NV : BodyWorld est une série que vous publiez directement sur internet. Envisagiez-vous qu’elle pourrait être un jour éditée sous la forme d’un livre et que son aspect en serait profondément modifié ?
DS : Au départ, j’avais imaginé que BodyWorld serait soit une série mensuelle pour Dark Horse soit une bande dessinée sur internet. Dark Horse publie Star Wars et je me suis dit que ce serait fabuleux s’ils éditaient BodyWorld tous les mois d’autant que j’étais certain de pouvoir respecter les délais. Ils n’étaient cependant pas intéressés par ce projet et ne m’ont jamais recontacté (jusque tout récemment). Mon optique est d’essayer de travailler sans penser aux questions d’édition. J’ai alors simplement envisagé d’en faire un «webcomic». De cette manière, je contrôle tous les aspects de mon travail et je ne dois dépendre de personne. De plus, j’aime les webcomics et j’ai souvent pensé en publier un. J’ai donc planifié sa publication en préparant deux chapitres à l’avance et j’ai débuté la mise en ligne le premier janvier 2008.
La version «livre» de Pantheon tentera de recréer le format de lecture de l’ordinateur. Ce sera un album vertical (avec une page supérieure et inférieure à la place d’une page de gauche et de droite) et les cartes se déplieront comme les différents onglets d’un navigateur internet.
Voici mon opinion concernant la lecture de BodyWorld. Si vous voulez jouer le jeu et profiter de l’expérience originale publiée en épisodes, il vaut mieux lire la version internet. Si vous voulez lire le récit d’une traite, la version imprimée sera la plus appropriée. Elle fera plus de 300 pages et il sera plus agréable de la lire sur papier. Après sa publication en épisodes, la version imprimée sera le produit final.
Une fois BodyWorld terminé, j’aurai besoin de me dédier à d’autres projets pour un temps. Je retournerai certainement au webcomic à nouveau mais avec pour objectif de créer une œuvre qu’il sera impossible d’imprimer.
Je suis content que BodyWorld soit imprimé mais j’éprouve une certaine frustration que le résultat ne soit pas un webcomic car c’est le travail sur ce support qui m’intéressait. Mon prochain webcomic sera donc conçu dans un format que l’on ne pourra pas reproduire sur papier. J’y insérerai peut-être des séquences animées ou j’utiliserai un personnage protégé par le copyright. Les webcomics étant gratuits et libres, je POURRAIS sérieusement envisager l’adaptation d’un film en roman graphique ou l’utilisation d’un personnage protégé par le droit d’auteur. Cela offre des possibilités passionnantes dont je veux pouvoir tirer profit dans l’avenir.

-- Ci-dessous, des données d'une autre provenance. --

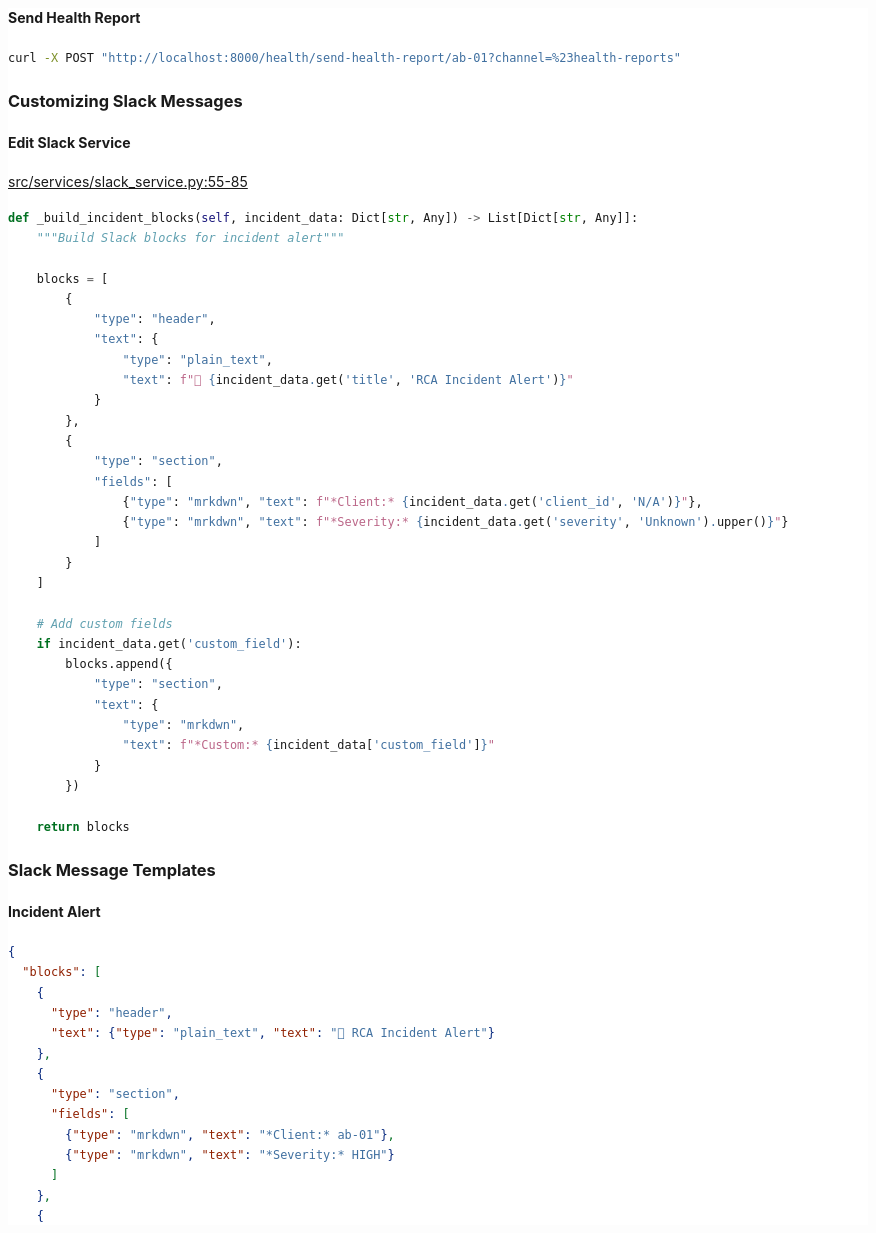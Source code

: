 #### Send Health Report

```bash
curl -X POST "http://localhost:8000/health/send-health-report/ab-01?channel=%23health-reports"
```

### Customizing Slack Messages

#### Edit Slack Service

[src/services/slack_service.py:55-85](src/services/slack_service.py#L55-L85)

```python
def _build_incident_blocks(self, incident_data: Dict[str, Any]) -> List[Dict[str, Any]]:
    """Build Slack blocks for incident alert"""

    blocks = [
        {
            "type": "header",
            "text": {
                "type": "plain_text",
                "text": f"🚨 {incident_data.get('title', 'RCA Incident Alert')}"
            }
        },
        {
            "type": "section",
            "fields": [
                {"type": "mrkdwn", "text": f"*Client:* {incident_data.get('client_id', 'N/A')}"},
                {"type": "mrkdwn", "text": f"*Severity:* {incident_data.get('severity', 'Unknown').upper()}"}
            ]
        }
    ]

    # Add custom fields
    if incident_data.get('custom_field'):
        blocks.append({
            "type": "section",
            "text": {
                "type": "mrkdwn",
                "text": f"*Custom:* {incident_data['custom_field']}"
            }
        })

    return blocks
```

### Slack Message Templates

#### Incident Alert

```json
{
  "blocks": [
    {
      "type": "header",
      "text": {"type": "plain_text", "text": "🚨 RCA Incident Alert"}
    },
    {
      "type": "section",
      "fields": [
        {"type": "mrkdwn", "text": "*Client:* ab-01"},
        {"type": "mrkdwn", "text": "*Severity:* HIGH"}
      ]
    },
    {
```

NV : Quel projet fera suite à BodyWorld ?
DS : J’ai quelques éléments pour une histoire d’enquête sur un crime. Ce devrait être en rouge et noir sur du papier jaune. Cet album aura un public plus restreint compte tenu de cette présentation particulière.
[Entretien réalisé en novembre 2008 via courrier électronique pour le carnet XeroXed #14.]